(Rendered images with source text)

# # # # # # #

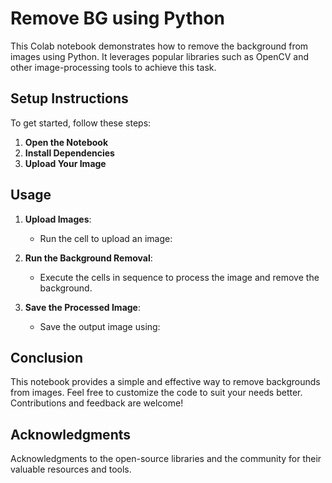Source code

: # Remove BG using Python
This Colab notebook demonstrates how to remove the background from images using Python. It leverages popular libraries such as OpenCV and other image-processing tools to achieve this task. 

## Setup Instructions
To get started, follow these steps:
1. **Open the Notebook**
2. **Install Dependencies**
3. **Upload Your Image**

## Usage
1. **Upload Images**: 
    - Run the cell to upload an image:

2. **Run the Background Removal**:
    - Execute the cells in sequence to process the image and remove the background. 

3. **Save the Processed Image**:
    - Save the output image using:

## Conclusion
This notebook provides a simple and effective way to remove backgrounds from images. Feel free to customize the code to suit your needs better. Contributions and feedback are welcome!

## Acknowledgments
Acknowledgments to the open-source libraries and the community for their valuable resources and tools.

  
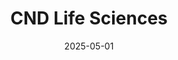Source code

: ---  
layout: startup_page  
title: "CND Life Sciences"  
id: "cndlifesciences.com"  
permalink: "/cndlifesciencescndlifesciences.com05012025/"  
website: "https://cndlifesciences.com/"  
funding_round: "Series A3"  
funding_amount: "$8.6M"  
investors: "Cambrian Capital Partners, Tanis Ventures, Lupo Labs, Top Corner Capital, HonorHealth, Triana, Gold Bench Capital, BlueStone Ventures, Labcorp, MBX Capital, Vilas Ventures"  
about: "CND Life Sciences developed the Syn-One Test, a diagnostic tool using skin biopsy tissue to detect and quantify abnormal alpha-synuclein protein, a hallmark of Parkinson's disease and related disorders. The test aids clinicians in earlier and more precise diagnoses and is used in pharmaceutical clinical trials to measure drug efficacy. CND also collaborates with biopharmaceutical companies to improve clinical trial success rates for novel therapies."  
markets: "Neurodiagnostics, Biotechnology, Healthtech, AI"  
hq: "Scottsdale, Arizona, United States"  
founded_year: "2017"  
linkedin: "https://www.linkedin.com/company/cnd-life-sciences/"  
twitter: ""  
instagram: ""  
facebook: ""  
crunchbase: "https://www.crunchbase.com/organization/cnd-life-sciences"  
pitchbook: "https://pitchbook.com/profiles/company/452719-09"  

date_display: "01-May-2025"  
date: "2025-05-01"

# SEO Optimization  
meta_title: "CND Life Sciences - Series A3 Funding ($8.6M)"  
meta_description: "CND Life Sciences, CND Life Sciences developed the Syn-One Test, a diagnostic tool using skin biopsy tissue to detect and quantify abnormal alpha-synuclein protein, a ha..."  
meta_keywords: "CND Life Sciences, Neurodiagnostics, Biotechnology, Healthtech, AI, Series A3 funding"  
canonical_url: "https://startup.projectstartups.com/cndlifesciencescndlifesciences.com05012025/"  
---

# # # # # # #

The output must be every line of the records, printed exactly, with the pictures omitted.

Source code

: # Remove BG using Python
This Colab notebook demonstrates how to remove the background from images using Python. It leverages popular libraries such as OpenCV and other image-processing tools to achieve this task. 

## Setup Instructions
To get started, follow these steps:
1. **Open the Notebook**
2. **Install Dependencies**
3. **Upload Your Image**

## Usage
1. **Upload Images**: 
    - Run the cell to upload an image:

2. **Run the Background Removal**:
    - Execute the cells in sequence to process the image and remove the background. 

3. **Save the Processed Image**:
    - Save the output image using:

## Conclusion
This notebook provides a simple and effective way to remove backgrounds from images. Feel free to customize the code to suit your needs better. Contributions and feedback are welcome!

## Acknowledgments
Acknowledgments to the open-source libraries and the community for their valuable resources and tools.

  
Source code

: ---  
layout: startup_page  
title: "CND Life Sciences"  
id: "cndlifesciences.com"  
permalink: "/cndlifesciencescndlifesciences.com05012025/"  
website: "https://cndlifesciences.com/"  
funding_round: "Series A3"  
funding_amount: "$8.6M"  
investors: "Cambrian Capital Partners, Tanis Ventures, Lupo Labs, Top Corner Capital, HonorHealth, Triana, Gold Bench Capital, BlueStone Ventures, Labcorp, MBX Capital, Vilas Ventures"  
about: "CND Life Sciences developed the Syn-One Test, a diagnostic tool using skin biopsy tissue to detect and quantify abnormal alpha-synuclein protein, a hallmark of Parkinson's disease and related disorders. The test aids clinicians in earlier and more precise diagnoses and is used in pharmaceutical clinical trials to measure drug efficacy. CND also collaborates with biopharmaceutical companies to improve clinical trial success rates for novel therapies."  
markets: "Neurodiagnostics, Biotechnology, Healthtech, AI"  
hq: "Scottsdale, Arizona, United States"  
founded_year: "2017"  
linkedin: "https://www.linkedin.com/company/cnd-life-sciences/"  
twitter: ""  
instagram: ""  
facebook: ""  
crunchbase: "https://www.crunchbase.com/organization/cnd-life-sciences"  
pitchbook: "https://pitchbook.com/profiles/company/452719-09"  

date_display: "01-May-2025"  
date: "2025-05-01"

# SEO Optimization  
meta_title: "CND Life Sciences - Series A3 Funding ($8.6M)"  
meta_description: "CND Life Sciences, CND Life Sciences developed the Syn-One Test, a diagnostic tool using skin biopsy tissue to detect and quantify abnormal alpha-synuclein protein, a ha..."  
meta_keywords: "CND Life Sciences, Neurodiagnostics, Biotechnology, Healthtech, AI, Series A3 funding"  
canonical_url: "https://startup.projectstartups.com/cndlifesciencescndlifesciences.com05012025/"  
---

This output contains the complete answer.